Arif helping to decorate the porch wall of his brother-in-law’s house for Hari Raya Aidilfitri.

ABDUL Rahman Packeer, 36, has always celebrated Hari Raya Aidilfitri in a big way. His family would head from Kuala Lumpur to Ipoh for the celebration annually.

Except for this year. Just like other families in the country, he is unable to balik kampung due to the movement control order (MCO).

In place of the customary festive journey, he along with wife Elya Syireen Abdul Harith, his sister Julaiha Nazreen and brother-in-law Arif Anvar decided to create a “photo booth” in the porch of his house in Bangsar.

Abdul Rahman, who also lives with his elderly father, said he furnished the porch with a table, chairs and a swing, as well as decorated the place with plastic flowers and lights.

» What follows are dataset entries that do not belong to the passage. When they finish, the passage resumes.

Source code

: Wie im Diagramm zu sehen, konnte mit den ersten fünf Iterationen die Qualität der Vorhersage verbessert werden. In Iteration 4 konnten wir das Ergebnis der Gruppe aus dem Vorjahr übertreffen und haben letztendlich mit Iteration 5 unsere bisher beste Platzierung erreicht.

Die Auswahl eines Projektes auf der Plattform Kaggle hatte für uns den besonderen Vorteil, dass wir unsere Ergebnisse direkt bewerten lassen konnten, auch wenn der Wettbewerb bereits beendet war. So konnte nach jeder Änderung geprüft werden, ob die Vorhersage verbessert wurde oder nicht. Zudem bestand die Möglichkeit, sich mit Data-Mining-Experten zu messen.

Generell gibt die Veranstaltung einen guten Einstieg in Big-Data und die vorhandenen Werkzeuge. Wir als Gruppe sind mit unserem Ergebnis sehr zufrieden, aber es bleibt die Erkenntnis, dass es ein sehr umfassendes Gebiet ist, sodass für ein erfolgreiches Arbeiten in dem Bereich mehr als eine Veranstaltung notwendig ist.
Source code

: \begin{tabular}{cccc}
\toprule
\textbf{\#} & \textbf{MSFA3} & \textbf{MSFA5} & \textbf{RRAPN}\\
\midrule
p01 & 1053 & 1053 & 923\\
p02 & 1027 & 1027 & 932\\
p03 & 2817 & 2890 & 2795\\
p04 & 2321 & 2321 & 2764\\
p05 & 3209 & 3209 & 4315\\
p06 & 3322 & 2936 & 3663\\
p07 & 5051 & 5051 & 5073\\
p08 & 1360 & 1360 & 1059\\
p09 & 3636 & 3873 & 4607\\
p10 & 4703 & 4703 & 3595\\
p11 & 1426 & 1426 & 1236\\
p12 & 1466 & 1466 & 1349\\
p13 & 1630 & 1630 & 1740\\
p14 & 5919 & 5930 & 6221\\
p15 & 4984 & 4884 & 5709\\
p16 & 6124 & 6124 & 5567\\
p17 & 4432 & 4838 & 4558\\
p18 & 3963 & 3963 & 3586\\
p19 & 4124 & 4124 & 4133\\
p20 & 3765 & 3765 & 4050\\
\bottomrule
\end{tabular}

He explained that the area was done up to receive guests consisting of family and a few close friends.

“I have to protect my dad, so the rule is that visitors cannot go into the house.

Abdul Rahman and Elya sitting in their festively done-up house porch.Abdul Rahman and Elya sitting in their festively done-up house porch.

“We have informed our relatives and friends to make the exception by not visiting this year, ” he said.

His sister, who enjoys crafting art and decorations, made the Hari Raya banner instead of buying it. The family spent close to RM1,000 on beautifying the porch.

“The twinkle lights that were easily available before, were difficult to find this year due to the MCO, ” said Abdul Rahman.

“When we finally found the lights, they were exorbitantly priced but we still bought them because I take celebrating Hari Raya seriously.

“And I just wanted to console myself when I could not go back to my kampung.

“Even the artificial flowers were hard to get and were expensive. We spent on those things since we saved on other Hari Raya expenses such as travel costs and duit raya, ” he said, and jokingly added that they would also miss out on duit raya from their uncles and aunts.

Abdul Rahman admitted that he was sorely disappointed he could not make the trip to his father’s hometown.

“For over 30 years, I have been celebrating Raya at my paternal grandfather’s house.

“About 30 of us including cousins would gather there. This year is the first time we cannot meet and it does bother me, ” he said.

He said the must-have for Hari Raya was the chicken curry cooked by his aunt, besides idiyappam.

“I look forward to Syawal just to enjoy this chicken curry made by my aunt.

“She came over to our house on the first day of Hari Raya and cooked for us.”

Abdul Rahman said his family took social distancing and hygiene very seriously as they were concerned for their aged father.

“We have face masks and hand sanitiser as well as soap. I am sanitising my hands almost every hour; that has become the new norm.

“We are a big family but we understand the need to be safe for the sake of everyone’s well-being, ” he added.